Évaluer l'ouverture géométrique n'est pas aisée et évaluer (mesurer) la PDC est bien trop subjectif. Ma méthode consiste à observer les images de sources lumineuses ponctuelles placées hors du plan de MAP. Ces sources forment une tache (image du diaph) sur le capteur et on peu donc faire des mesures qui, complétées par des mesures géométriques de distance, permettent de recalculer l'ouverture réelle (géométrique) de l'assemblage Objectif+bonnette. On connait la taille de l'image (du diaphragme) sur le capteur et on recalcule la taille de l'objet (virtuel). Voici ce qu'on observe avec un 85 mm (à géométrie fixe - pas d'élément mobile à l'intérieur donc focale constante)






Le résultat est troublant mais cohérent avec le changement de cran de diaph sur l'objectif.

Je ne connaissais pas la puissance de ma bonnette (j'en ai une, maintenant, et il faut que je reprenne mes investigations avec). Déjà, il est facile de constater que ce qui est écrit partout, à savoir, que la focale résultante, quand on place une bonnette, se détermine en faisant la somme des puissances (en dioptries), est faux. Ce calcul simplifié est valable pour des lentilles minces; or, si on peut assimiler un objectif à une lentille mince parfaite, le centre optique de cette lentille mince est mécaniquement un peu n'importe où par rapport à l'objectif (voir l'inversion de l'objectif). Donc la bonnette, qui est une quasi lentille mince (ça reste à démonter) n'est pas accolée à la lentille mince équivalente de l'objectif et ça change tout. Pour certains objectifs, on croit monter la bonnette devant l'objectif (normal quoi) mais en fait on la place derrière le centre optique de l'objectif qui lui peut être très en avant (un 50 mm facilement inversable par exemple).

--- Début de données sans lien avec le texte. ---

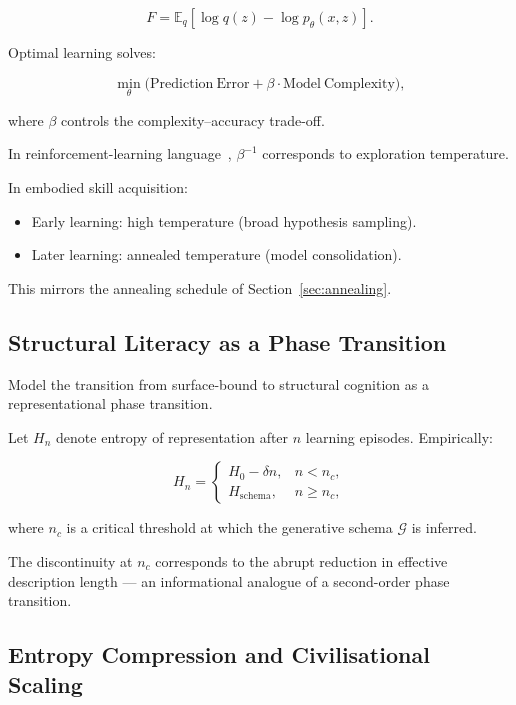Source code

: \documentclass[12pt,a4paper]{article}
\theoremstyle{definition}
\begin{document}
\begin{equation}
  F = \mathbb{E}_q[\log q(z) - \log p_\theta(x,z)].
\end{equation}

Optimal learning solves:

\begin{equation}
  \min_\theta
  \Big(
    \mathrm{Prediction\ Error}
    + \beta \cdot \mathrm{Model\ Complexity}
  \Big),
\end{equation}

where $\beta$ controls the complexity–accuracy trade-off.

In reinforcement-learning language~\citep{sutton2018}, $\beta^{-1}$
corresponds to exploration temperature.

In embodied skill acquisition:

\begin{itemize}
  \item Early learning: high temperature (broad hypothesis sampling).
  \item Later learning: annealed temperature (model consolidation).
\end{itemize}

This mirrors the annealing schedule of Section~\ref{sec:annealing}.

\subsection{Structural Literacy as a Phase Transition}

Model the transition from surface-bound to structural cognition as a
representational phase transition.

Let $H_n$ denote entropy of representation after $n$ learning episodes.
Empirically:

\begin{equation}
  H_n =
  \begin{cases}
    H_0 - \delta n, & n < n_c, \\
    H_{\mathrm{schema}}, & n \geq n_c,
  \end{cases}
\end{equation}

where $n_c$ is a critical threshold at which the generative schema
$\mathcal{G}$ is inferred.

The discontinuity at $n_c$ corresponds to the abrupt reduction in effective
description length — an informational analogue of a second-order phase transition.

\subsection{Entropy Compression and Civilisational Scaling}
\end{document}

A grandissement identique l'assemblage bonnette+objectif donne une Pdc plus courte que le même objectif, seul, équipé d'une bague allonge et on démontre que si on veut garder la même Pdc, il faudra diapher et alors, avec un bonnette, on perdra plus de lumière que ce que produit la bague allonge du fait de l'allongement du tirage optique (grandissement). La bonnette est intéressante pour diminuer artificiellement la PDC.

Pour en revenir à notre multiplicateur de focale, je pense qu'il se comporte un peu comme ma bonnette. Regardez un coup le topo de P. Toscani et les notions de pupilles qu'il introduit. Je suis loin d'avoir tout compris. P. Toscani écrit sur les convertisseurs arrières mais curieusement les notions de pupille n'apparaissent plus/pas.

En rentrant "profondeur de champ" doubleur dans Google vous trouverez une multitude d'articles dont certains contradictoires, mais les plus sérieux (en apparence) indiquent une conservation de la Pdc.

Mon propos n'est pas de ramener ma science mais, simplement, de vous amener à douter de certaines certitudes évidentes.